Hi, Chris! On Sep 07, Chris Ross (cross2) wrote:
On 9/5/20, 04:37, "Sergei Golubchik" <serg@mariadb.org> wrote:
Hi, Chris!
Yes, you can do an ALTER USER statement, something like
for x in (select host from mysql.global_priv where user='username') do execute immediate concat('alter user ', 'username', '@`', x.host, '` identified ...and so on' ); end for
Hmm. That is a little ugly. This is of course, in our perl/python/shell scripts, being passed into "mysql -e \"command\"". Making something like that, which is not even syntax I recognize, harder.
If you do it from a script and you know the hostname can only be either localhost or %, you can use a much simpler statement alter user if exists '$username'@localhost identified by '$rawpassword', '$username'@'%' identified by '$rawpassword';
you can do an UPDATE too, like
update mysql.global_priv set priv=json_set(priv, 'authentication_string', password(‘rawpassword’))
this is rather fragile and of course not recommended.
This is at least closer to what the old MySQL 5.6 "update mysql.user set password=PASSWORD() where user='val'" looked like. By "fragile and not recommended", for MariaDB 10.5, does that mean it may well stop working in 10.6 or 10.7 ?

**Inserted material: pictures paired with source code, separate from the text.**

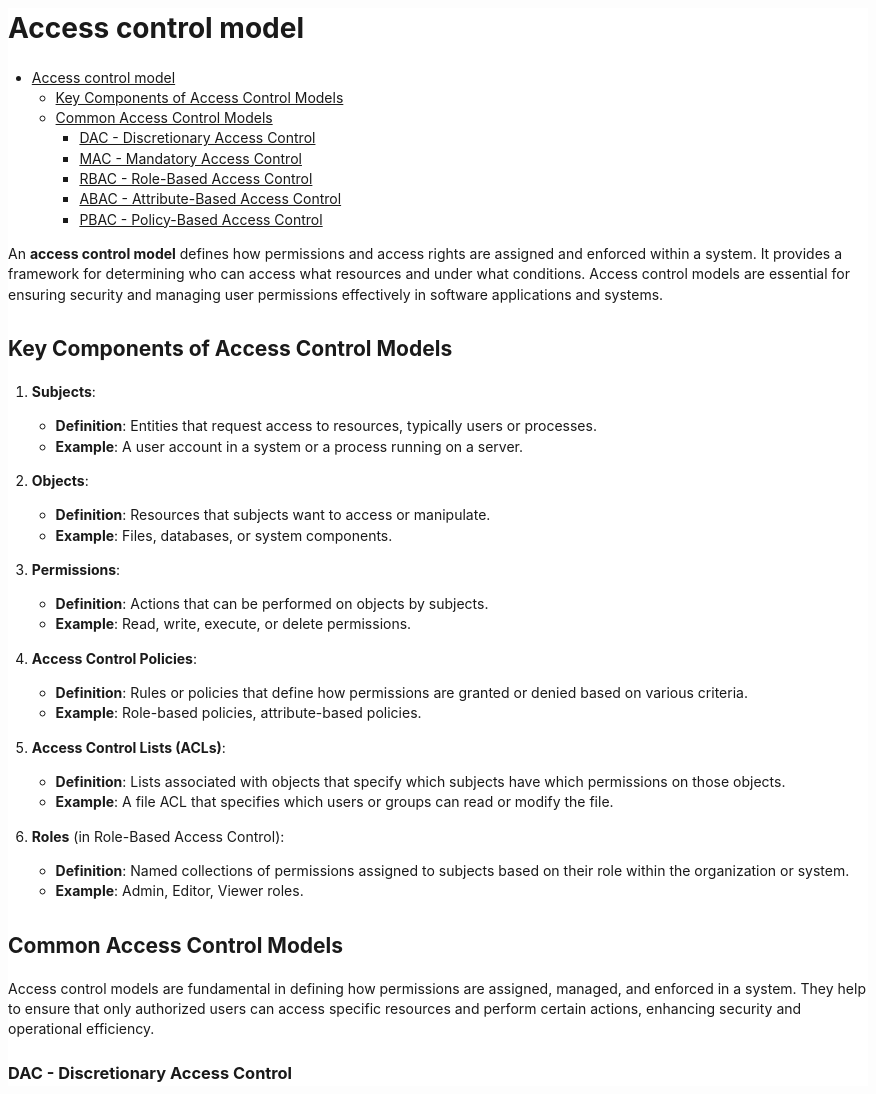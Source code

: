 # Access control model

- [Access control model](#access-control-model)
  - [Key Components of Access Control Models](#key-components-of-access-control-models)
  - [Common Access Control Models](#common-access-control-models)
    - [DAC - Discretionary Access Control](#dac---discretionary-access-control)
    - [MAC - Mandatory Access Control](#mac---mandatory-access-control)
    - [RBAC - Role-Based Access Control](#rbac---role-based-access-control)
    - [ABAC - Attribute-Based Access Control](#abac---attribute-based-access-control)
    - [PBAC - Policy-Based Access Control](#pbac---policy-based-access-control)

An **access control model** defines how permissions and access rights are assigned and enforced within a system. It provides a framework for determining who can access what resources and under what conditions. Access control models are essential for ensuring security and managing user permissions effectively in software applications and systems.

## Key Components of Access Control Models

1. **Subjects**:
   - **Definition**: Entities that request access to resources, typically users or processes.
   - **Example**: A user account in a system or a process running on a server.

2. **Objects**:
   - **Definition**: Resources that subjects want to access or manipulate.
   - **Example**: Files, databases, or system components.

3. **Permissions**:
   - **Definition**: Actions that can be performed on objects by subjects.
   - **Example**: Read, write, execute, or delete permissions.

4. **Access Control Policies**:
   - **Definition**: Rules or policies that define how permissions are granted or denied based on various criteria.
   - **Example**: Role-based policies, attribute-based policies.

5. **Access Control Lists (ACLs)**:
   - **Definition**: Lists associated with objects that specify which subjects have which permissions on those objects.
   - **Example**: A file ACL that specifies which users or groups can read or modify the file.

6. **Roles** (in Role-Based Access Control):
   - **Definition**: Named collections of permissions assigned to subjects based on their role within the organization or system.
   - **Example**: Admin, Editor, Viewer roles.

## Common Access Control Models

Access control models are fundamental in defining how permissions are assigned, managed, and enforced in a system. They help to ensure that only authorized users can access specific resources and perform certain actions, enhancing security and operational efficiency.

### DAC - Discretionary Access Control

No, sorry. I mean updating privilege tables directly is fragile and not recommended in general. Since MySQL 3.23, for the last 20 years. It's not more fragile or less recommended than before, quite the contrary. For example, MySQL 5.7 has removed the 'password' column and your update would not work there (and they were free to do it, precisely because there was no promise to keep privilege tables compatible for direct updates). We've changed to json with an intention to never change privilege table structure again, so there are definitely no plans to make any changes that would break the update statement as above.
But I think what you're doing is somewhat strange. You have multiple accounts with the same username and different hosts, and you want the same password for them all? Why do you have multiple accounts in the first place?
The issue is not as complicated as that. Some users have '%', others have 'localhost'. So most users only have one value for hostspec, but different users have different values, so looping through usernames in a script and running a SQL command for each, puts me here.